Subject to certain assumptions, Tang said, an additional $468 million would need to be infused to the Settlement Fund today to fully fund it.
These, and other issues, were contained in Tang’s report filed in federal court yesterday on the operation of the Settlement Fund for fiscal year 2016 through the third quarter of fiscal year 2017.
Tang said the CNMI government has worked closely with the Settlement Fund to make the minimum annual payment of $30 million in fiscal year 2016 and $33 million in fiscal year 2017.
Since December 2015, the government has been making regular payments of $1 million per week to the Settlement Fund, she said.
“The regular weekly payments has allowed the Settlement Fund to avoid drawdowns on investments and extended the Settlement Fund’s investment horizon,” she said.
In fiscal year 2018, Tang said, the minimum annual payment, or MAP, will increase to $45 million.
The actuary consultant engaged by the Settlement Fund, Milliman Inc., has confirmed that the $45 million MAP provided in the settlement agreement in Betty Johnson’s class action is appropriate for fiscal year 2018.
Tang previously reported that unless the CNMI government increases its contributions, the Settlement Fund is expected to become a pay-as-you-go entity in 2019.
If the government continues to make timely and periodic payments of the MAP, the expected asset depletion date for the Settlement Fund may be extended to the end of 2024, Tang said, quoting Maggie Ralbovsky, the Settlement Fund’s investment adviser.
Tang said the government’s weekly payment of $1 million to the Settlement Fund in the past two years has given the Fund the cash flow it needed for bi-weekly benefit payments to the beneficiaries without having to liquidate the Fund’s investments.
The government’s willingness to make these large weekly payments eased the Settlement Fund’s liquidity requirements, Tang said, allowing the Settlement Fund to invest its money for longer periods.
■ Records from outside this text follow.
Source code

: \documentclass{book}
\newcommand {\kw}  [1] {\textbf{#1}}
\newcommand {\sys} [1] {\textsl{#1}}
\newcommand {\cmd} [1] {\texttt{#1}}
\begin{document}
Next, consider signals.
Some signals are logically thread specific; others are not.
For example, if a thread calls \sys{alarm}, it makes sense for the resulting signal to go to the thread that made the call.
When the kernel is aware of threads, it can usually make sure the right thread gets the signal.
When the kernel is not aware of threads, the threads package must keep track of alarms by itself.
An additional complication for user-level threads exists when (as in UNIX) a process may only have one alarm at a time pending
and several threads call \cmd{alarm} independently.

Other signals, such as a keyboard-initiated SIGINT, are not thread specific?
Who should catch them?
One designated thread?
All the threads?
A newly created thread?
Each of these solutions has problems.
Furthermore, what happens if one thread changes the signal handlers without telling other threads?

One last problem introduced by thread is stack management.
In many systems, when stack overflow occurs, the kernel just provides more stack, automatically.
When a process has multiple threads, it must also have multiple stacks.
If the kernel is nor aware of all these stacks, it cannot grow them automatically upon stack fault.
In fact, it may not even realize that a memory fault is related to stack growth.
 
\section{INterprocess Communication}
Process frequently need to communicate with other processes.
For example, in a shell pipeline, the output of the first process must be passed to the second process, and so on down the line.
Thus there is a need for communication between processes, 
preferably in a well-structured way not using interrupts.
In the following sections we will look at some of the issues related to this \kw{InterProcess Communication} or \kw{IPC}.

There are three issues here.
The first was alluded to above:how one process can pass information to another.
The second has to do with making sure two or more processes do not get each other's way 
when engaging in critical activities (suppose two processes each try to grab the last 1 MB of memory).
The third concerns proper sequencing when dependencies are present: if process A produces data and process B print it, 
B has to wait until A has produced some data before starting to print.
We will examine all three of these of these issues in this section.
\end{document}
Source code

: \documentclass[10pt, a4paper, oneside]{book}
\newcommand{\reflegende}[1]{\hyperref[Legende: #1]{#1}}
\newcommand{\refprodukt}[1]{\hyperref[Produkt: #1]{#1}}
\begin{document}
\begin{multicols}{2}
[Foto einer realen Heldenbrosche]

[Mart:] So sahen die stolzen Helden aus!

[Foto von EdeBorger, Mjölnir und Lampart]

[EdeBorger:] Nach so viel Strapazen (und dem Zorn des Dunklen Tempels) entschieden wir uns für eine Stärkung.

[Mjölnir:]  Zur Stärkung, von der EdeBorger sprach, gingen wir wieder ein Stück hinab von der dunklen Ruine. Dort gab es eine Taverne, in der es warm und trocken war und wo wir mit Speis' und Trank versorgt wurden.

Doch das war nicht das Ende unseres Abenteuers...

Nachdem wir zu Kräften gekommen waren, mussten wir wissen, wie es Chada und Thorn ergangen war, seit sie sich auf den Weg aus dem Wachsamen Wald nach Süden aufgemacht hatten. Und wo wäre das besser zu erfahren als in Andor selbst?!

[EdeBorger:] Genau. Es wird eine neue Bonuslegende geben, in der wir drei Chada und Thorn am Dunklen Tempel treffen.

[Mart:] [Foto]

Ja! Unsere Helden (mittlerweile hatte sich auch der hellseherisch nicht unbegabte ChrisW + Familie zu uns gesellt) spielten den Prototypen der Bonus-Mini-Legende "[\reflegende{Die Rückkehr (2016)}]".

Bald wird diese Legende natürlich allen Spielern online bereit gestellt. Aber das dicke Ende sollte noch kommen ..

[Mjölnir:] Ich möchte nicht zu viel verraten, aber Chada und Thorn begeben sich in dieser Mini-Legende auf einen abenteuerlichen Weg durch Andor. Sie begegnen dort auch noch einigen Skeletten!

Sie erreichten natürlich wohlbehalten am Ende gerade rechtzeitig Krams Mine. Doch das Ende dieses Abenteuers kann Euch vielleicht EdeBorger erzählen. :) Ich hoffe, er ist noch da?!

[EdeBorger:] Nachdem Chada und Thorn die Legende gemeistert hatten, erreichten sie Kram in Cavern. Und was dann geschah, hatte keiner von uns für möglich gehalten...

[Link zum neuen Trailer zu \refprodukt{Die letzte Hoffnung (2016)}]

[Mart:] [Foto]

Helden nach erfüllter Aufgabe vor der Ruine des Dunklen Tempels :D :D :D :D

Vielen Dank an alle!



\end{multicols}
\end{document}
Tang said the government is able to make these payments, in part, because of the increased casino GRT revenue collected in 2016 and 2017, which has developed into a primary source of revenue for the government.
She pointed out, though, that the lack of diversification of revenue sources creates a risk for the CNMI.
Tang said the continuing payment of the casino GRT to the government at the current rate is, at best, uncertain.
In order to mitigate the risk to the Settlement Fund, Tang said she is exploring alternative funding methods, including obtaining full funding of the Settlement Fund.
She said the Settlement Fund’s investment consultant has calculated the amount ($468 million) that is needed for the Settlement Fund to be fully funded.